A point of criticism about these technologies is that AMD and Intel largely keep their inner workings a secret, presumably to make it more difficult for hackers to root out and exploit any vulnerabilities with such deep access to the CPU and its subsystems. There have been efforts to learn more about them, like the PSPTool that Joel Hruska at
ExtremeTech wrote about a couple of years ago.
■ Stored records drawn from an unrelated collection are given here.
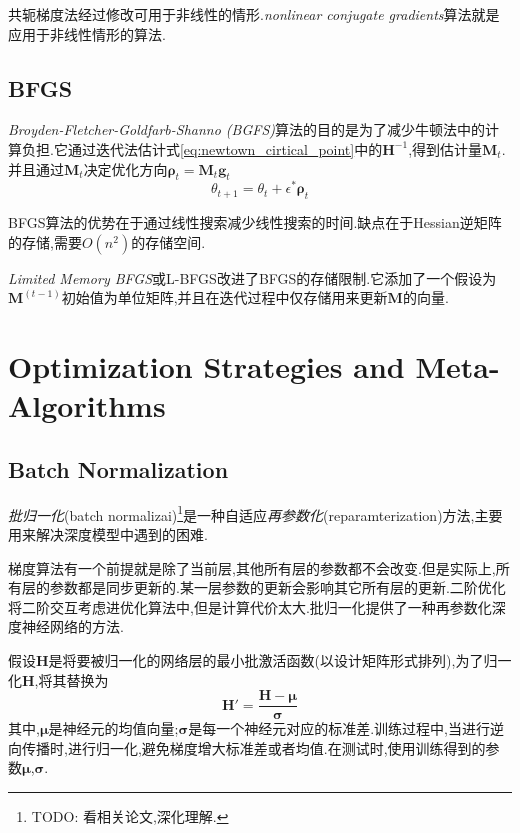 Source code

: 共轭梯度法经过修改可用于非线性的情形.\textit{nonlinear conjugate gradients}算法就是应用于非线性情形的算法.

\subsection{BFGS}

\textit{Broyden-Fletcher-Goldfarb-Shanno (BGFS)}算法的目的是为了减少牛顿法中的计算负担.它通过迭代法估计式\ref{eq:newtown_cirtical_point}中的$\mathbf H^{-1}$,得到估计量$\mathbf M_t$.并且通过$\mathbf M_t$决定优化方向$\mathbf\rho_t=\mathbf M_t\mathbf g_t$
\begin{equation}
\theta_{t+1}=\theta_t+\epsilon^\ast\mathbf\rho_t
\end{equation}

BFGS算法的优势在于通过线性搜索减少线性搜索的时间.缺点在于Hessian逆矩阵的存储,需要$O(n^2)$的存储空间.

\textit{Limited Memory BFGS}或L-BFGS改进了BFGS的存储限制.它添加了一个假设为$\mathbf M^{(t-1)}$初始值为单位矩阵,并且在迭代过程中仅存储用来更新$\mathbf M$的向量.

\section{Optimization Strategies and Meta-Algorithms}

\subsection{Batch Normalization}

\textit{批归一化}(batch normalizai)\footnote{TODO: 看相关论文,深化理解.}是一种自适应\textit{再参数化}(reparamterization)方法,主要用来解决深度模型中遇到的困难.

梯度算法有一个前提就是除了当前层,其他所有层的参数都不会改变.但是实际上,所有层的参数都是同步更新的.某一层参数的更新会影响其它所有层的更新.二阶优化将二阶交互考虑进优化算法中,但是计算代价太大.批归一化提供了一种再参数化深度神经网络的方法.

假设$\mathbf H$是将要被归一化的网络层的最小批激活函数(以设计矩阵形式排列),为了归一化$\mathbf H$,将其替换为
\begin{equation}
\mathbf H'=\frac{\mathbf{H-\mu}}{\mathbf\sigma}
\end{equation}
其中,$\mathbf\mu$是神经元的均值向量;$\mathbf\sigma$是每一个神经元对应的标准差.训练过程中,当进行逆向传播时,进行归一化,避免梯度增大标准差或者均值.在测试时,使用训练得到的参数$\mathbf\mu$,$\mathbf\sigma$.

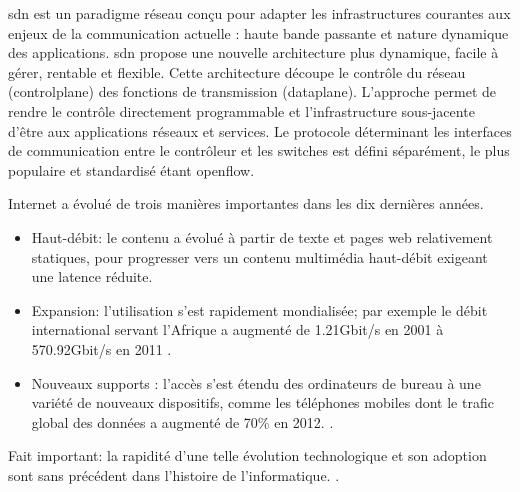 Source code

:\gls{sdn} est un \gls{paradigme} réseau conçu pour adapter les infrastructures courantes aux enjeux de la communication actuelle : haute bande passante et nature dynamique des applications. \gls{sdn} propose une nouvelle architecture plus dynamique, facile à gérer, rentable et flexible. Cette architecture découpe le contrôle du réseau (\gls{controlplane}) des fonctions de transmission (\gls{dataplane}). L'approche permet de rendre le contrôle directement programmable et l'infrastructure sous-jacente d'être  aux applications réseaux et services. Le protocole déterminant les interfaces de communication entre le contrôleur et les switches est défini séparément, le plus populaire et standardisé étant \gls{openflow}. \cite{OpenFlowStanford} \cite{ODCAintro} \cite{SDNNewNormONFExecutiveSummary}

Internet a évolué de trois manières importantes dans les dix dernières années. 
\begin{itemize}
\item Haut-débit: le contenu a évolué à partir de texte et pages web relativement statiques, pour progresser vers un contenu multimédia haut-débit exigeant une latence réduite. 
\item Expansion: l'utilisation s'est rapidement mondialisée; par exemple le débit international servant l'Afrique a augmenté de 1.21Gbit/s en 2001 à 570.92Gbit/s en 2011 \cite{InternetGlobalGrowthImpactDevelopingCountries}.
\item  Nouveaux supports : l'accès s'est étendu des ordinateurs de bureau à une variété de nouveaux dispositifs, comme les téléphones mobiles dont le trafic global des données a augmenté de 70\% en 2012. \cite{CiscoVNI2013}. 
\end{itemize}
Fait important: la rapidité d'une telle évolution technologique et son adoption sont sans précédent dans l'histoire de l'informatique. \cite{InternetGlobalGrowthImpactDevelopingCountries}.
Suffice to say, if AMD rolls out an update to patch critical security flaws within its PSP, you should get it (presuming you own an AMD system). As our friends at
Tom's Hardware note, this could potentially refer to one or both vulnerabilities AMD mentions on its
product security portal, that affect all Ryzen chips.
One of them is titled
Speculative code store bypass and floating-point value injection, which if exploited, could leak data that is supposed to be kept away from prying eyes. The other is
Transient execution of non-canonical accesses, another flaw that could result in unwanted data leakage.
To be clear, AMD does not mention these specific vulnerabilities in its release notes, so it's possible that the security fixes are entirely unrelated. Even if that is the case, however, whatever exploit the chipset driver targets is deemed "critical," so you'd still be wise to grab the update package.
The new chipset driver (
version 3.08.17.735) also updates AMD's MicroPEP driver with some bug fixes. This assists with managing transitions between power states and clock speeds.
Multiple users on
Reddit claim to have already received the same updated PSP driver in this chipset package, from Windows Update. Still, it doesn't hurt to install AMD's chipset driver package, though you may wish to uninstall your current chipset driver first.